Re: [PATCH] block/elevator updates + deadline i/o scheduler

Jens Axboe (axboe@suse.de)
Fri, 2 Aug 2002 10:16:16 +0200


--vkogqOf2sHV7VnPd
Content-Type: text/plain; charset=us-ascii
Content-Disposition: inline

On Thu, Aug 01 2002, Bill Davidsen wrote:
> On Thu, 1 Aug 2002, Jens Axboe wrote:
>
> > On Tue, Jul 30 2002, Bill Davidsen wrote:
>
> > > Now a request, if someone is running a database app and tests this I'd
> > > love to see the results. I expect things like LMbench to show more threads
> > > ending at the same time, but will it help a reall app?
> >
> > Note that the deadline i/o scheduler only considers deadlines on
> > individual requests so far, so there's no real guarentee that process X,
> > Y, and Z will receive equal share of the bandwidth. This is something
> > I'm thinking about, though.
>
> I'm not sure that equal bandwidth and deadline are compatible, some
> processes may need more bandwidth to meet deadlines. I'm not unhappy about
> that, it's the reads waiting in a flood of write or vice-versa that
> occasionally make an app really rot.

Correct, that's _exactly_ the case that made me attempt this type of io
scheduler.

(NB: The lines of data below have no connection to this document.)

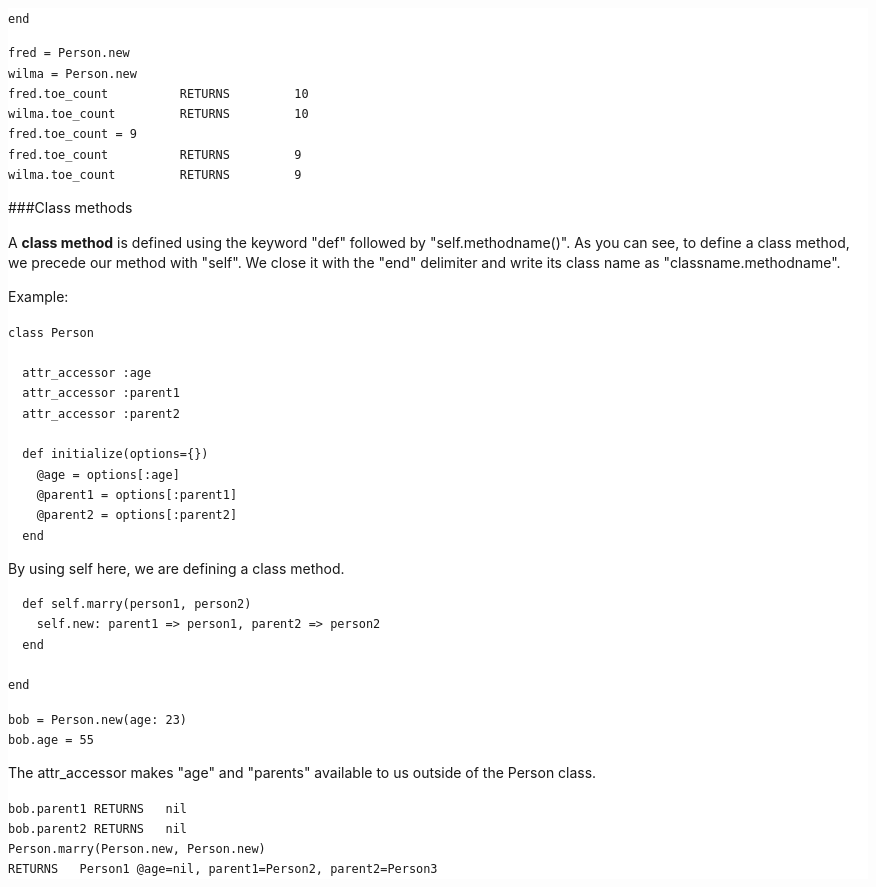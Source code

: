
 ```
end 
```

```
fred = Person.new
wilma = Person.new
fred.toe_count          RETURNS         10
wilma.toe_count         RETURNS         10
fred.toe_count = 9
fred.toe_count          RETURNS         9
wilma.toe_count         RETURNS         9
```

###Class methods

A **class method** is defined using the keyword "def" followed by "self.methodname()". As you can see, to define a class method, we precede our method with "self".  We close it with the "end" delimiter and write its class name as "classname.methodname".

Example:

```
class Person  

  attr_accessor :age
  attr_accessor :parent1
  attr_accessor :parent2

  def initialize(options={})
    @age = options[:age]
    @parent1 = options[:parent1]
    @parent2 = options[:parent2]
  end
```


By using self here, we are defining a class method.

```
  def self.marry(person1, person2)
    self.new: parent1 => person1, parent2 => person2
  end

end 
```

```
bob = Person.new(age: 23)
bob.age = 55
```

The attr_accessor makes "age" and "parents" available to us outside of the Person class.

```
bob.parent1 RETURNS   nil
bob.parent2 RETURNS   nil
Person.marry(Person.new, Person.new)    
RETURNS   Person1 @age=nil, parent1=Person2, parent2=Person3
``` 
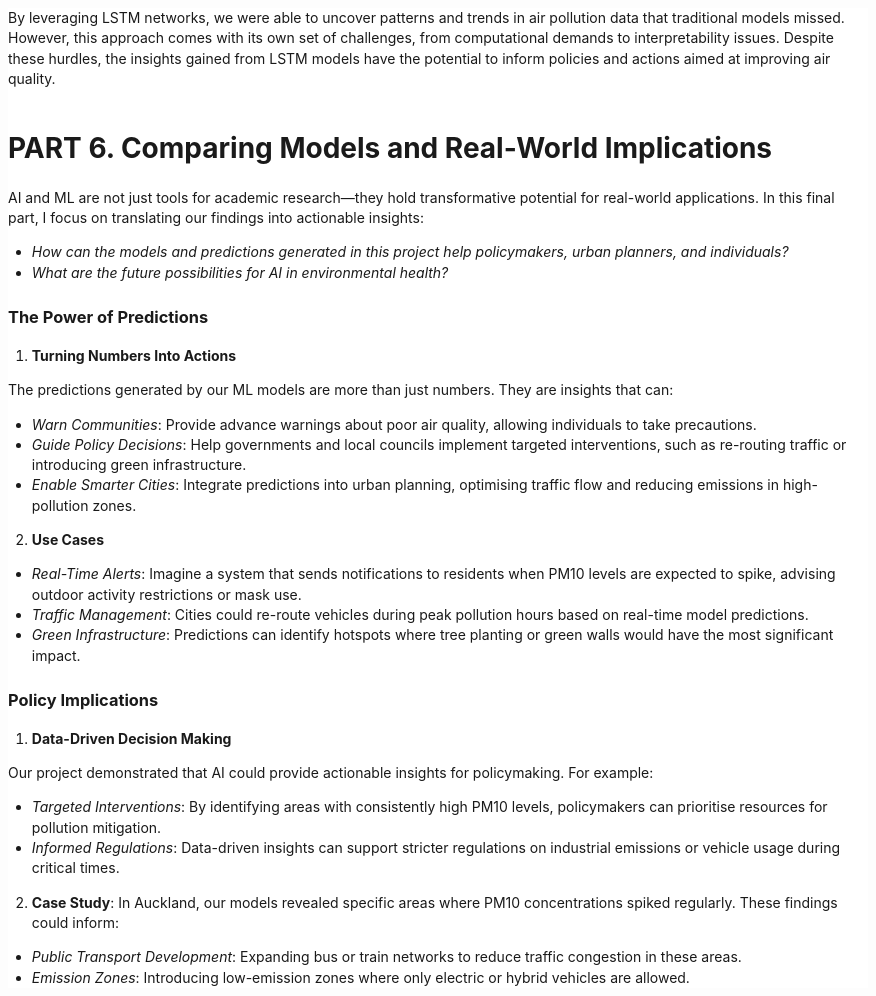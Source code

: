 By leveraging LSTM networks, we were able to uncover patterns and trends in air pollution data that traditional models missed. However, this approach comes with its own set of challenges, from computational demands to interpretability issues. Despite these hurdles, the insights gained from LSTM models have the potential to inform policies and actions aimed at improving air quality.

# PART 6. Comparing Models and Real-World Implications
AI and ML are not just tools for academic research—they hold transformative potential for real-world applications. In this final part, I focus on translating our findings into actionable insights:

 - *How can the models and predictions generated in this project help policymakers, urban planners, and individuals?*
 - *What are the future possibilities for AI in environmental health?*

### The Power of Predictions

1. **Turning Numbers Into Actions**

The predictions generated by our ML models are more than just numbers. They are insights that can:

 - *Warn Communities*: Provide advance warnings about poor air quality, allowing individuals to take precautions.
 - *Guide Policy Decisions*: Help governments and local councils implement targeted interventions, such as re-routing traffic or introducing green infrastructure.
 - *Enable Smarter Cities*: Integrate predictions into urban planning, optimising traffic flow and reducing emissions in high-pollution zones.

2. **Use Cases**
 - *Real-Time Alerts*: Imagine a system that sends notifications to residents when PM10 levels are expected to spike, advising outdoor activity restrictions or mask use.
 - *Traffic Management*: Cities could re-route vehicles during peak pollution hours based on real-time model predictions.
 - *Green Infrastructure*: Predictions can identify hotspots where tree planting or green walls would have the most significant impact.

### Policy Implications

1. **Data-Driven Decision Making**

Our project demonstrated that AI could provide actionable insights for policymaking. For example:

 - *Targeted Interventions*: By identifying areas with consistently high PM10 levels, policymakers can prioritise resources for pollution mitigation.
 - *Informed Regulations*: Data-driven insights can support stricter regulations on industrial emissions or vehicle usage during critical times.

2. **Case Study**: 
In Auckland, our models revealed specific areas where PM10 concentrations spiked regularly. These findings could inform:

  - *Public Transport Development*: Expanding bus or train networks to reduce traffic congestion in these areas.
 - *Emission Zones*: Introducing low-emission zones where only electric or hybrid vehicles are allowed.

The current scheduler does well wrt optimizing for
throughput.

> > My testing does seem to indicate that the deadline scheduler is fairer
> > than the linus scheduler, but ymmv.
> >
> > > I bet it was tested briefly on IDE, my last use of IDE a week or so ago
> > > lasted until I did "make dep" and the output went all over every attached
> > > drive :-( Still, nice to know it will work if IDE makes it into 2.5.
> >
> > :/
> >
> > I'll say that 2.5.29 IDE did work fine for the testing I did with the
> > deadline scheduler, at least it survived a dbench 64 (that's about the
> > testing it got).
>
> Hum, looks as if I should plan to retest with 29 and the deadline patches.
> My personal test is a program doing one read/sec while making CD images
> (mkisofs) on a machine with large memory. It tends to build the whole
> 700MB in memory and then bdflush decides it should be written and the read
> latency totally goes to hell. I will say most of this can be tuned out at
> some small cost to total performance (thanks Andrea).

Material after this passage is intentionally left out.